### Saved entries

.....

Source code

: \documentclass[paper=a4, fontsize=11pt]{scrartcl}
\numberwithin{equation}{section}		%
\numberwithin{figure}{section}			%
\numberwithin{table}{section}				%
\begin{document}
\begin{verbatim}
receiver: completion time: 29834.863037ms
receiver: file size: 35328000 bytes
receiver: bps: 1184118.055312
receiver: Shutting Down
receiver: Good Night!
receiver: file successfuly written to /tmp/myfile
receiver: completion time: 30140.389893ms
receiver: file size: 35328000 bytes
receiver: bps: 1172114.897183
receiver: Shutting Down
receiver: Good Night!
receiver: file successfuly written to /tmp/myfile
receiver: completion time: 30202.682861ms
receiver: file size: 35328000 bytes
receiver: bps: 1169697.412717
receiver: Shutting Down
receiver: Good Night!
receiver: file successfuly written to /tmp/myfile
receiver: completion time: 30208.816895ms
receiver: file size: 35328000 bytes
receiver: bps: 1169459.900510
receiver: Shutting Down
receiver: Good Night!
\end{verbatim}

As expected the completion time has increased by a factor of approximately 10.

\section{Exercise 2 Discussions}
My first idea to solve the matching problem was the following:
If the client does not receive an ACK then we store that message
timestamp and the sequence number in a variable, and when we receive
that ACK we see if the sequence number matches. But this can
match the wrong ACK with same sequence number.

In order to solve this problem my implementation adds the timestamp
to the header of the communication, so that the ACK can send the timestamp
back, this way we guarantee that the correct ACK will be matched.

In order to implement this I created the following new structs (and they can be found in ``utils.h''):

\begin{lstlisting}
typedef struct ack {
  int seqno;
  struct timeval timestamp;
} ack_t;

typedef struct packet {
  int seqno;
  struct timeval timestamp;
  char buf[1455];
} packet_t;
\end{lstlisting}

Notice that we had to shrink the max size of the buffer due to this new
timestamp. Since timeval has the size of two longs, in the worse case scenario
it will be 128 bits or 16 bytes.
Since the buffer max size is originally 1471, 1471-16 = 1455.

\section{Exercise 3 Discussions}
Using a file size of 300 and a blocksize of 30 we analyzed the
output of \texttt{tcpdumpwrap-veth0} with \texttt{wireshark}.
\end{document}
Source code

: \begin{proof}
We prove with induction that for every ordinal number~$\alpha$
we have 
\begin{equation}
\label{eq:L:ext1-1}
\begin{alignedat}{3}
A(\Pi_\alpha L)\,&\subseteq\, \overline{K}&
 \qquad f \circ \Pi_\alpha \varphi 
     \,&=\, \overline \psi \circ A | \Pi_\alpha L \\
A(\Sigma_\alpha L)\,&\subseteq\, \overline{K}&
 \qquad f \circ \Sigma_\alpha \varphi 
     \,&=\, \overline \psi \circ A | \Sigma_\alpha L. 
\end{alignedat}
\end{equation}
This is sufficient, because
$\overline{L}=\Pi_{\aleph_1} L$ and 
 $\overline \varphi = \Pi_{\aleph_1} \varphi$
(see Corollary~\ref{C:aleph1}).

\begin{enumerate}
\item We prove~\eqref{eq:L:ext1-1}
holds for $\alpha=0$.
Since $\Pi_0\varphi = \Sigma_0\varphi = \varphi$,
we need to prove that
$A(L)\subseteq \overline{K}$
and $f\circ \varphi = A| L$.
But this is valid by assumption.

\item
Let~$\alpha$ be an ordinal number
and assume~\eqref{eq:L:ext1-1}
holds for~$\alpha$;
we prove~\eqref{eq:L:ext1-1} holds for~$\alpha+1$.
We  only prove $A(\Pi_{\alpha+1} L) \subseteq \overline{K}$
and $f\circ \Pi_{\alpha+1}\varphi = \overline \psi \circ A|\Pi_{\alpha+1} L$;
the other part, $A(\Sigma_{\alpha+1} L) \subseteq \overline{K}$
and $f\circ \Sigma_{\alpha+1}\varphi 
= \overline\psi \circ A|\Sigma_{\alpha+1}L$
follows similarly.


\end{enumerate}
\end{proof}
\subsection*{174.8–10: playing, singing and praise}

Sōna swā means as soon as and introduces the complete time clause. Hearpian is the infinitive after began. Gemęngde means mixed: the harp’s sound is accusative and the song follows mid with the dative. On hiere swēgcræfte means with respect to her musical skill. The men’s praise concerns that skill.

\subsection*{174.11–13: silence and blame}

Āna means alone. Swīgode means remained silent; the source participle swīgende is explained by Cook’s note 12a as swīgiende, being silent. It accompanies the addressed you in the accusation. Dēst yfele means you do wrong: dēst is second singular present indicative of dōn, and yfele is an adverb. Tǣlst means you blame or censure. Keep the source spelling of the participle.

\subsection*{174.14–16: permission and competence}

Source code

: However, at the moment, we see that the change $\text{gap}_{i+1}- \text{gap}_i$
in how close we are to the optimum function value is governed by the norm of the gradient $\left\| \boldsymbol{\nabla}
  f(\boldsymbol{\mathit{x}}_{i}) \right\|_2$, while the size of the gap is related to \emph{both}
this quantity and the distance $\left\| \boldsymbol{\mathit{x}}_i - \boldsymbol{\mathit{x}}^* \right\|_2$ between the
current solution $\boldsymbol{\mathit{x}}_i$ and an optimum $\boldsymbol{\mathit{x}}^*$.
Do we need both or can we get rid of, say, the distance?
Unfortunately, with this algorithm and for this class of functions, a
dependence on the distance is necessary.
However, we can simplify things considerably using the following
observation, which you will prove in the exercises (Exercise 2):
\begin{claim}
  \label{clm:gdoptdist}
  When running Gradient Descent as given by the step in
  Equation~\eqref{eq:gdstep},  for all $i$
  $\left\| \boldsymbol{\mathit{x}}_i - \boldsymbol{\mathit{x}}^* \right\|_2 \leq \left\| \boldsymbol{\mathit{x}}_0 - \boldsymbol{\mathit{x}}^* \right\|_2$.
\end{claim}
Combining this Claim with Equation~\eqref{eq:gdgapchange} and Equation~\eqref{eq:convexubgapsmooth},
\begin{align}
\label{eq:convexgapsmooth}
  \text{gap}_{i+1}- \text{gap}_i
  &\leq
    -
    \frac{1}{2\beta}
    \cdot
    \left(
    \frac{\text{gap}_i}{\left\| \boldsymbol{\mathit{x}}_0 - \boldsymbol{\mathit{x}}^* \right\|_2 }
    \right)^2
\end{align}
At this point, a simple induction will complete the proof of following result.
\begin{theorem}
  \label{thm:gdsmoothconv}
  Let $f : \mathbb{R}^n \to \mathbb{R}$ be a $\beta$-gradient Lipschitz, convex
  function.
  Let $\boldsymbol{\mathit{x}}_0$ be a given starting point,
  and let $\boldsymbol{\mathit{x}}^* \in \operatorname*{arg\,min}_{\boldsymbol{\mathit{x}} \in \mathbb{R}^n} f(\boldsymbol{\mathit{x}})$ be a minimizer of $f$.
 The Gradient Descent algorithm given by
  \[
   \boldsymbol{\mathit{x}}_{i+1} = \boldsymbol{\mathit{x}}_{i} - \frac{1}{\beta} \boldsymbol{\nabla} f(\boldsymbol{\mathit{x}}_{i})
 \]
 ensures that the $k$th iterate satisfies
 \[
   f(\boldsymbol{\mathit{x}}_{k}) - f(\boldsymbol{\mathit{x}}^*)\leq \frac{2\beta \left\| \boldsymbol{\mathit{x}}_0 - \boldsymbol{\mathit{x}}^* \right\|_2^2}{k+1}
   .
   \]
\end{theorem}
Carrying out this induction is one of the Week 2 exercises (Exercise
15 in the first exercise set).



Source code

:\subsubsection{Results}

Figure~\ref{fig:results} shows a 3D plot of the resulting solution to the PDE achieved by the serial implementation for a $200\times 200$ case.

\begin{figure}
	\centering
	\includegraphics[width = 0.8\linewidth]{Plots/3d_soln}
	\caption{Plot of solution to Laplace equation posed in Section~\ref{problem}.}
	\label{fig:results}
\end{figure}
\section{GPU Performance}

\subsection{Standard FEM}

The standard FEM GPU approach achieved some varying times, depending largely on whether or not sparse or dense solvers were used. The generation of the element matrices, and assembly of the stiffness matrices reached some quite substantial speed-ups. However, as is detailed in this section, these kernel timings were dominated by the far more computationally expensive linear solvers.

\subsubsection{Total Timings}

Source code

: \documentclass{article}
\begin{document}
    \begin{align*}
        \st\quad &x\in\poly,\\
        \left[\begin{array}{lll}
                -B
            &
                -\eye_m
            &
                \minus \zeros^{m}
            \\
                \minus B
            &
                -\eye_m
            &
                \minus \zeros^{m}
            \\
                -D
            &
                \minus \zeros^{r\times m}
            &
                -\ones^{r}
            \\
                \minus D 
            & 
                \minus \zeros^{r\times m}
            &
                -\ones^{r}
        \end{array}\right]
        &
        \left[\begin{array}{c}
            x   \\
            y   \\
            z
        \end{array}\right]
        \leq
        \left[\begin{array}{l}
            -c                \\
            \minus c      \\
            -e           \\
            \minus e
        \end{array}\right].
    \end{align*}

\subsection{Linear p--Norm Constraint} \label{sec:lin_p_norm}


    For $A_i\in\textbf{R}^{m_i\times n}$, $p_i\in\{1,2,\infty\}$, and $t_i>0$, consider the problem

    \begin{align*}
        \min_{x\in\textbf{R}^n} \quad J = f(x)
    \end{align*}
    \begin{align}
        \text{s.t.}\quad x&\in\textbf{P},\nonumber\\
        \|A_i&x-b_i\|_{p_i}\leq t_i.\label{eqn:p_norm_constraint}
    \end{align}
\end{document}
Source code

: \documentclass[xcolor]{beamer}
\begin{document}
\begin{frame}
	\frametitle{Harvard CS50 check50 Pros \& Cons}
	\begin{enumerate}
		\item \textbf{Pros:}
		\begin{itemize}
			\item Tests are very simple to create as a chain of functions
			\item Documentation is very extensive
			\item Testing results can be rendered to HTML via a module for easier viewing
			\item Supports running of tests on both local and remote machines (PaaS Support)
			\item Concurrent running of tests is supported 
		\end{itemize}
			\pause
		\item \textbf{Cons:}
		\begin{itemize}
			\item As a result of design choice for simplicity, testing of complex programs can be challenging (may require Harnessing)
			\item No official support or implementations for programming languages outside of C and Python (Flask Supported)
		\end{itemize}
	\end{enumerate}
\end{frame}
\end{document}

.....

Exactly the lines above from the one with "holds for $\alpha=0$." to the one with "playing, singing and", both included, are to be quoted; leave the rest out.

### Answer to the exercise
holds for $\alpha=0$.
Since $\Pi_0\varphi = \Sigma_0\varphi = \varphi$,
we need to prove that
$A(L)\subseteq \overline{K}$
and $f\circ \varphi = A| L$.
But this is valid by assumption.

\item
Let~$\alpha$ be an ordinal number
and assume~\eqref{eq:L:ext1-1}
holds for~$\alpha$;
we prove~\eqref{eq:L:ext1-1} holds for~$\alpha+1$.
We  only prove $A(\Pi_{\alpha+1} L) \subseteq \overline{K}$
and $f\circ \Pi_{\alpha+1}\varphi = \overline \psi \circ A|\Pi_{\alpha+1} L$;
the other part, $A(\Sigma_{\alpha+1} L) \subseteq \overline{K}$
and $f\circ \Sigma_{\alpha+1}\varphi 
= \overline\psi \circ A|\Sigma_{\alpha+1}L$
follows similarly.


\end{enumerate}
\end{proof}
\subsection*{174.8–10: playing, singing and praise}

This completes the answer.